Abstract: Altermagnets constitute a recently identified class of collinear, magnetically compensated materials in which oppositely oriented magnetic sublattices cannot be mapped onto each other  another by a primitive lattice translation or inversion operation. Unlike conventional antiferromagnets, altermagnets break time-reversal symmetry. These distinctive symmetry properties give rise to spin-split electronic bands and chirality-split magnon branches, both exhibiting characteristic anisotropic patterns in momentum space, even in the absence of relativistic spin-orbit coupling [1].

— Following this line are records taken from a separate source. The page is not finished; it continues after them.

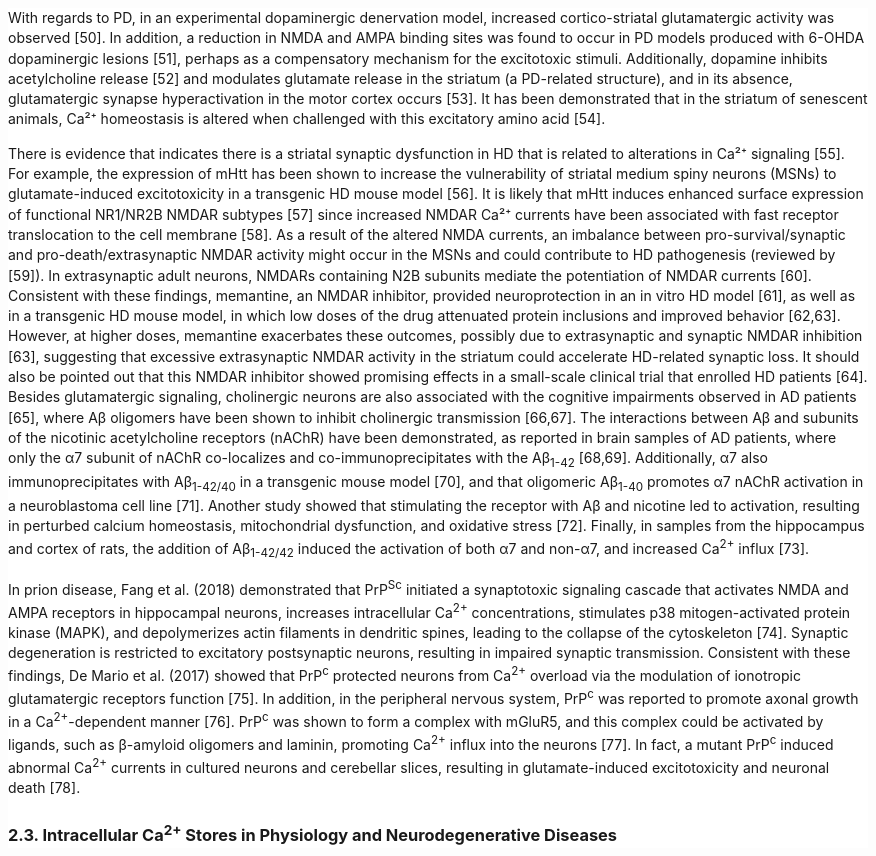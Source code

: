 With regards to PD, in an experimental dopaminergic denervation model, increased cortico-striatal glutamatergic activity was observed [50]. In addition, a reduction in NMDA and AMPA binding sites was found to occur in PD models produced with 6-OHDA dopaminergic lesions [51], perhaps as a compensatory mechanism for the excitotoxic stimuli. Additionally, dopamine inhibits acetylcholine release [52] and modulates glutamate release in the striatum (a PD-related structure), and in its absence, glutamatergic synapse hyperactivation in the motor cortex occurs [53]. It has been demonstrated that in the striatum of senescent animals, Ca²⁺ homeostasis is altered when challenged with this excitatory amino acid [54].

There is evidence that indicates there is a striatal synaptic dysfunction in HD that is related to alterations in Ca²⁺ signaling [55]. For example, the expression of mHtt has been shown to increase the vulnerability of striatal medium spiny neurons (MSNs) to glutamate-induced excitotoxicity in a transgenic HD mouse model [56]. It is likely that mHtt induces enhanced surface expression of functional NR1/NR2B NMDAR subtypes [57] since increased NMDAR Ca²⁺ currents have been associated with fast receptor translocation to the cell membrane [58]. As a result of the altered NMDA currents, an imbalance between pro-survival/synaptic and pro-death/extrasynaptic NMDAR activity might occur in the MSNs and could contribute to HD pathogenesis (reviewed by [59]). In extrasynaptic adult neurons, NMDARs containing N2B subunits mediate the potentiation of NMDAR currents [60]. Consistent with these findings, memantine, an NMDAR inhibitor, provided neuroprotection in an in vitro HD model [61], as well as in a transgenic HD mouse model, in which low doses of the drug attenuated protein inclusions and improved behavior [62,63]. However, at higher doses, memantine exacerbates these outcomes, possibly due to extrasynaptic and synaptic NMDAR inhibition [63], suggesting that excessive extrasynaptic NMDAR activity in the striatum could accelerate HD-related synaptic loss. It should also be pointed out that this NMDAR inhibitor showed promising effects in a small-scale clinical trial that enrolled HD patients [64].
Besides glutamatergic signaling, cholinergic neurons are also associated with the cognitive impairments observed in AD patients [65], where Aβ oligomers have been shown to inhibit cholinergic transmission [66,67]. The interactions between Aβ and subunits of the nicotinic acetylcholine receptors (nAChR) have been demonstrated, as reported in brain samples of AD patients, where only the α7 subunit of nAChR co-localizes and co-immunoprecipitates with the Aβ<sub>1-42</sub> [68,69]. Additionally, α7 also immunoprecipitates with Aβ<sub>1-42/40</sub> in a transgenic mouse model [70], and that oligomeric Aβ<sub>1-40</sub> promotes α7 nAChR activation in a neuroblastoma cell line [71]. Another study showed that stimulating the receptor with Aβ and nicotine led to activation, resulting in perturbed calcium homeostasis, mitochondrial dysfunction, and oxidative stress [72]. Finally, in samples from the hippocampus and cortex of rats, the addition of Aβ<sub>1-42/42</sub> induced the activation of both α7 and non-α7, and increased Ca<sup>2+</sup> influx [73].

In prion disease, Fang et al. (2018) demonstrated that PrP<sup>Sc</sup> initiated a synaptotoxic signaling cascade that activates NMDA and AMPA receptors in hippocampal neurons, increases intracellular Ca<sup>2+</sup> concentrations, stimulates p38 mitogen-activated protein kinase (MAPK), and depolymerizes actin filaments in dendritic spines, leading to the collapse of the cytoskeleton [74]. Synaptic degeneration is restricted to excitatory postsynaptic neurons, resulting in impaired synaptic transmission. Consistent with these findings, De Mario et al. (2017) showed that PrP<sup>c</sup> protected neurons from Ca<sup>2+</sup> overload via the modulation of ionotropic glutamatergic receptors function [75]. In addition, in the peripheral nervous system, PrP<sup>c</sup> was reported to promote axonal growth in a Ca<sup>2+</sup>-dependent manner [76]. PrP<sup>c</sup> was shown to form a complex with mGluR5, and this complex could be activated by ligands, such as β-amyloid oligomers and laminin, promoting Ca<sup>2+</sup> influx into the neurons [77]. In fact, a mutant PrP<sup>c</sup> induced abnormal Ca<sup>2+</sup> currents in cultured neurons and cerebellar slices, resulting in glutamate-induced excitotoxicity and neuronal death [78].

### 2.3. Intracellular Ca<sup>2+</sup> Stores in Physiology and Neurodegenerative Diseases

Experimental evidence for spin-split electronic bands has been reported in materials such as MnTe and CrSb using angle-resolved photoemission spectroscopy (ARPES) [2,3], while resonant inelastic X-ray scattering (RIXS) has revealed chiral magnon excitations in CrSb [4]. Polarized neutron scattering, however, provides a unique probe of altermagnetism, as it enables a direct characterization of spin-wave excitations and allows both split magnons [5-7] and their associated chirality [8-10] to be measured simultaneously.
In this work, we investigated the chirality-split magnon spectrum of MnF₂ [9] using polarized inelastic neutron scattering (INS). Our measurements reveal, for the first time in MnF₂, a small but clearly resolvable splitting of the magnon branches, primarily driven by long-range dipolar interactions. Polarization analysis on a magnetically domain-biased sample further uncovers a finite chiral contribution to the neutron scattering cross section, which reverses sign between the two split magnon modes. These observations provide direct spectroscopic evidence of altermagnetism in MnF₂.
 
[1] G. L. Smejkal et al., Phys. Rev. X 12, 040501 (2022).

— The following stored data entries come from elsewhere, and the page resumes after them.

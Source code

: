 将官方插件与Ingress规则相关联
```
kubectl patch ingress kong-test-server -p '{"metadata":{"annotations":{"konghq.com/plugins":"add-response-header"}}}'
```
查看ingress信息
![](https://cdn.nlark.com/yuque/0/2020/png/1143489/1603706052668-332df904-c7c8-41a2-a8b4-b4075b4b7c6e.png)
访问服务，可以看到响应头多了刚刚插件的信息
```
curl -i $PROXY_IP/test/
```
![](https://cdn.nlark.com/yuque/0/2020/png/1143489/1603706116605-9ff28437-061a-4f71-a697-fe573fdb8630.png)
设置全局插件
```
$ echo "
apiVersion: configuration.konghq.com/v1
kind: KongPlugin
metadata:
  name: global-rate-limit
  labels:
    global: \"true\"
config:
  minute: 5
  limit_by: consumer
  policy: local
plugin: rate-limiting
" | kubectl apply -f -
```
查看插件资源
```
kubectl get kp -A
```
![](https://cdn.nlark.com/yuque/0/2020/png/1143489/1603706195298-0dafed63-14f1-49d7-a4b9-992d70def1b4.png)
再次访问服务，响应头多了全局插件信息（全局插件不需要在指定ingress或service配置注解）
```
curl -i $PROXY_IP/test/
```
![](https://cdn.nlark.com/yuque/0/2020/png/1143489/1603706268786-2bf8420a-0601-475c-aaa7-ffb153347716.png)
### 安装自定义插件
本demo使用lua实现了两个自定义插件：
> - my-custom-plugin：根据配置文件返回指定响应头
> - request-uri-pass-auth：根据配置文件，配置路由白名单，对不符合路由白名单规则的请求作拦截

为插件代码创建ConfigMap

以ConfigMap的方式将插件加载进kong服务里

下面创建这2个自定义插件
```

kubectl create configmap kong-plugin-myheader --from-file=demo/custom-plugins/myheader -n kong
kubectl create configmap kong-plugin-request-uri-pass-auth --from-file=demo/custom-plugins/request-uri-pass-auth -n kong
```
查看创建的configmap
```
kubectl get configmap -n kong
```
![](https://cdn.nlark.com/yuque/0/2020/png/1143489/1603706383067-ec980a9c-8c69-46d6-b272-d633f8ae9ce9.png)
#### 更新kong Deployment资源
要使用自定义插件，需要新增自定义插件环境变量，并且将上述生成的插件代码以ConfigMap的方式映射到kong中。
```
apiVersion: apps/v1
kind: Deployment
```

[2] J. Krempasky, et al., Nature 626, 517–522 (2024).
[3] S. Reimers et al., Nat. Comm 15, 2116 (2024), G. Yang et al. Nat Commun 16, 1442 (2025).
[4] N. Biniskos et al., Nat Commun 16, 9311 (2025).
[5] Z. Liu Phys. Rev. Lett. 133, 156702 (2024).
[6] Q. Sun et al., Phys. Rev. Lett. 135, 18 (2025).
[7] A. K. Singh et al., arXiv:2511.16086.
[8] P. A. McClarty et al., Phys. Rev. B 111, L060405 (2025).
[9] Q. Faure at al., arXiv:2509.07087 (under review).